[[ Exercise data open ]]

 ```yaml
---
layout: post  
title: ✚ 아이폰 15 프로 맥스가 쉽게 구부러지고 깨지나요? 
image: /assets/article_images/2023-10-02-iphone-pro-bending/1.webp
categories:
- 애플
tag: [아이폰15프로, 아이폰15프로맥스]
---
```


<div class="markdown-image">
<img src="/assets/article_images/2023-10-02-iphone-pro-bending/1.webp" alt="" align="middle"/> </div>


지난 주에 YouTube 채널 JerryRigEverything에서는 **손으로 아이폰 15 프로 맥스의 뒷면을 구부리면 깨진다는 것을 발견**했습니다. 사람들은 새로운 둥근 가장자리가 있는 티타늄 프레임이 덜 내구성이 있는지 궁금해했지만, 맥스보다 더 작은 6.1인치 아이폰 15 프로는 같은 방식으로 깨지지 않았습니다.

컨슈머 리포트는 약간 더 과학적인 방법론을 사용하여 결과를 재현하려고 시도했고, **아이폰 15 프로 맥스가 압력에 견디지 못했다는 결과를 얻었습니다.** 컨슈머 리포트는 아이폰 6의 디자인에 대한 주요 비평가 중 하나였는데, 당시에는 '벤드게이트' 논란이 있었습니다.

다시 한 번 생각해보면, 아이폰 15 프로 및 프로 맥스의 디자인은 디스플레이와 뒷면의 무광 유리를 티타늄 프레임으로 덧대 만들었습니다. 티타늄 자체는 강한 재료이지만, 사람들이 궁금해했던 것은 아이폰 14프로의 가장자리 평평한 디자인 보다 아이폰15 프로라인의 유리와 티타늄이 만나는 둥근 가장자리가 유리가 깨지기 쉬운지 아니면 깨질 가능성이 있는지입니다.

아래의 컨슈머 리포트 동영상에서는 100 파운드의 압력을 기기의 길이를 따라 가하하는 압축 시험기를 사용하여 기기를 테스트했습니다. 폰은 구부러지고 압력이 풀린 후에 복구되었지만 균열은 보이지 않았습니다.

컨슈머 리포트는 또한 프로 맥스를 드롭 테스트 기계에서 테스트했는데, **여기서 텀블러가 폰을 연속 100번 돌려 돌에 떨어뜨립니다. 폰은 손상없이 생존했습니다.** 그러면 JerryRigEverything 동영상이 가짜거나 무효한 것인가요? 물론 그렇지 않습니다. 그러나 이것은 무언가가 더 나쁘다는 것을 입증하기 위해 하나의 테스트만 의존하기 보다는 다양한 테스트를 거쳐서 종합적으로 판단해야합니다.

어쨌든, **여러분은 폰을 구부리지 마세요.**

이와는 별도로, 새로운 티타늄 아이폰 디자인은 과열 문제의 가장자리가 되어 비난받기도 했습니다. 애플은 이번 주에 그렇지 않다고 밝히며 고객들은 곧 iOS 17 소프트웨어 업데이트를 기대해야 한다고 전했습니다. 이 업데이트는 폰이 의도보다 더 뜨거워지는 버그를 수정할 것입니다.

[[ Exercise data closed ]]

[Problem requirements]: Would you transcribe the data above exactly as it stands?

[Your solution]:
 ```yaml
---
layout: post  
title: ✚ 아이폰 15 프로 맥스가 쉽게 구부러지고 깨지나요? 
image: /assets/article_images/2023-10-02-iphone-pro-bending/1.webp
categories:
- 애플
tag: [아이폰15프로, 아이폰15프로맥스]
---
```


<div class="markdown-image">
<img src="/assets/article_images/2023-10-02-iphone-pro-bending/1.webp" alt="" align="middle"/> </div>


지난 주에 YouTube 채널 JerryRigEverything에서는 **손으로 아이폰 15 프로 맥스의 뒷면을 구부리면 깨진다는 것을 발견**했습니다. 사람들은 새로운 둥근 가장자리가 있는 티타늄 프레임이 덜 내구성이 있는지 궁금해했지만, 맥스보다 더 작은 6.1인치 아이폰 15 프로는 같은 방식으로 깨지지 않았습니다.

컨슈머 리포트는 약간 더 과학적인 방법론을 사용하여 결과를 재현하려고 시도했고, **아이폰 15 프로 맥스가 압력에 견디지 못했다는 결과를 얻었습니다.** 컨슈머 리포트는 아이폰 6의 디자인에 대한 주요 비평가 중 하나였는데, 당시에는 '벤드게이트' 논란이 있었습니다.

다시 한 번 생각해보면, 아이폰 15 프로 및 프로 맥스의 디자인은 디스플레이와 뒷면의 무광 유리를 티타늄 프레임으로 덧대 만들었습니다. 티타늄 자체는 강한 재료이지만, 사람들이 궁금해했던 것은 아이폰 14프로의 가장자리 평평한 디자인 보다 아이폰15 프로라인의 유리와 티타늄이 만나는 둥근 가장자리가 유리가 깨지기 쉬운지 아니면 깨질 가능성이 있는지입니다.

아래의 컨슈머 리포트 동영상에서는 100 파운드의 압력을 기기의 길이를 따라 가하하는 압축 시험기를 사용하여 기기를 테스트했습니다. 폰은 구부러지고 압력이 풀린 후에 복구되었지만 균열은 보이지 않았습니다.

컨슈머 리포트는 또한 프로 맥스를 드롭 테스트 기계에서 테스트했는데, **여기서 텀블러가 폰을 연속 100번 돌려 돌에 떨어뜨립니다. 폰은 손상없이 생존했습니다.** 그러면 JerryRigEverything 동영상이 가짜거나 무효한 것인가요? 물론 그렇지 않습니다. 그러나 이것은 무언가가 더 나쁘다는 것을 입증하기 위해 하나의 테스트만 의존하기 보다는 다양한 테스트를 거쳐서 종합적으로 판단해야합니다.

어쨌든, **여러분은 폰을 구부리지 마세요.**

이와는 별도로, 새로운 티타늄 아이폰 디자인은 과열 문제의 가장자리가 되어 비난받기도 했습니다. 애플은 이번 주에 그렇지 않다고 밝히며 고객들은 곧 iOS 17 소프트웨어 업데이트를 기대해야 한다고 전했습니다. 이 업데이트는 폰이 의도보다 더 뜨거워지는 버그를 수정할 것입니다.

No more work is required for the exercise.